Tapi tidak semua orang menginginkan akan berakhir di Turki. Misalnya Ahmad al-Taweel (32), seorang desainer grafis dari Damaskus, melarikan diri ke Turki pada 2013. Ia ingin membuat kehidupan baru di Belgia, mencoba menyeberangi Mediterania dari Izmir di pantai Aegean lima kali sebelum menyerah dan menetap di Gaziantep.

"Saya sangat ingin pergi ke Eropa . Setelah setahun mencoba di Turki, saya pikir saya tidak akan bisa mendapatkan pekerjaan atau menyelesaikan studi saya di sini. Tapi kapalnya tenggelam tiga kali. Begitu penjaga pantai sengaja menenggelamkannya. Setelah gagal berkali-kali saya harus menyerah. Saya pikir saya akan mati jika saya terus berusaha,” kata Taweel dilansir dari The Guardian, Senin (22/3).

Saat ini, Taweel mengaku senang tinggal di Turki dan mulai mempelajari bahasa Turki. Ia juga telah memiliki penghasilan dan menikahi perempuan Turki. "Saya telah membangun kehidupan yang baik bagi diri saya sendiri," ungkapnya.

Taweel mengaku bersyukur karena gagal menyeberangi Mediterania. Ternyata kata dia, para pengungsi yang menuju Eropa saat ini justru banyak terjebak di kamp-kamp di Yunani dan tempat-tempat lain dalam kondisi kemanusiaan yang mengerikan, belum lagi ribuan orang yang tenggelam. "Krisis pengungsi mengubah pendapat saya tentang pemerintah Eropa, jujur ​​saja. Saya kecewa melihat wajah asli mereka," tambahnya.

Namun tidak semua pengungsi Suriah seberuntung Taweel. Sebanyak satu juta warga Suriah di Turki bekerja tanpa izin yang layak, membuat mereka rentan terhadap pemerasan oleh majikan.

Menurut Brookings Institution, 40 persen anak-anak tetap tidak bersekolah, dan 64 persen rumah tangga perkotaan Suriah hidup di bawah garis kemiskinan. Kelas bawah yang terisolasi dan terasing.

Kemerosotan ekonomi Turki pada 2018 menyebabkan reaksi balik terhadap warga Suriah yang berujung pada kampanye deportasi ilegal pada musim panas berikutnya. Dan pada awal 2020, puluhan ribu orang mencoba melakukan perjalanan ke Eropa sekali lagi setelah Erdogan mengatakan Turki tidak akan lagi memblokir jalan mereka dalam upaya menekan UE.
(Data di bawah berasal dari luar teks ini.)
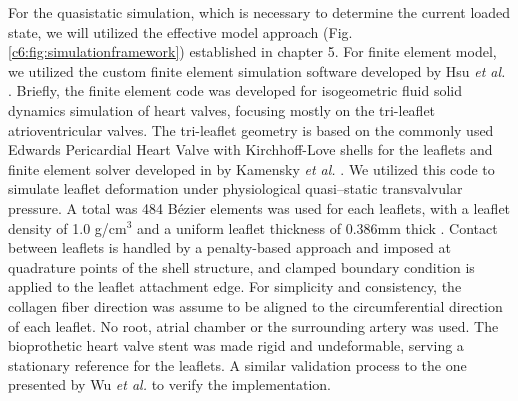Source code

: 	For the quasistatic simulation, which is necessary to determine the current loaded state, we will utilized the effective model approach (Fig. \ref{c6:fig:simulationframework}) established in chapter 5. For finite element model, we utilized the custom finite element simulation software developed by Hsu \textit{et al.} \cite{hsu_dynamic_2015, kamensky_immersogeometric_2015, kiendl_isogeometric_2015, wu_anisotropic_2018}. Briefly, the finite element code was developed for isogeometric fluid solid dynamics simulation of heart valves, focusing mostly on the tri-leaflet atrioventricular valves. The tri-leaflet geometry is based on the commonly used Edwards Pericardial Heart Valve with Kirchhoff-Love shells for the leaflets \cite{kiendl_isogeometric_2015} and finite element solver developed in by Kamensky \textit{et al.} \cite {kamensky_immersogeometric_2015}. We utilized this code to simulate leaflet deformation under physiological quasi--static transvalvular pressure. 
    A total was 484 B\'ezier elements was used for each leaflets, with a leaflet density of 1.0 g/cm$^3$ and a uniform leaflet thickness of 0.386mm thick \cite{hsu_dynamic_2015}. Contact between leaflets is handled by a penalty-based approach and imposed at quadrature points of the shell structure, and clamped boundary condition is applied to the leaflet attachment edge. 
    For simplicity and consistency, the collagen fiber direction was assume to be aligned to the circumferential direction of each leaflet. No root, atrial chamber or the surrounding artery was used. The bioprothetic heart valve stent was made rigid and undeformable, serving a stationary reference for the leaflets. A similar validation process to the one presented by Wu \textit{et al.} \cite{wu_anisotropic_2018} to verify the implementation.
Salah satunya adalah Helli, yang selalu ingin menuju Eropa bergabung dengan sauudaranya yang lain. Karena untuk kembali ke Suriah, kata dia, masih tidak memungkinkan karena peperangan.

“Saya sudah memulai bisnis saya di sini, anak-anak saya bersekolah di Turki. Mungkin saya bisa mengembangkan restoran saya dengan satu restoran di Istanbul. Hidup saya di sini sekarang,” kata Helli pemilik restoran.

Hal senada juga diungkapkan Azam al-Ahmad yang masih ingin mengungsi ke Eropa. Pria berusia 29 tahun itu terpaksa putus dari gelar sarjana hukumnya ketika revolusi dimulai.

"Rencananya selalu Eropa, bergabung dengan saudara-saudara saya di Jerman. Saya harus menabung, dan istri saya menjual perhiasannya, untuk membayar penyelundup untuk perjalanan itu. Jika saya tertangkap, saya bisa kehilangan status perlindungan saya atau dideportasi… Tapi itu masih sepadan," ucapnya.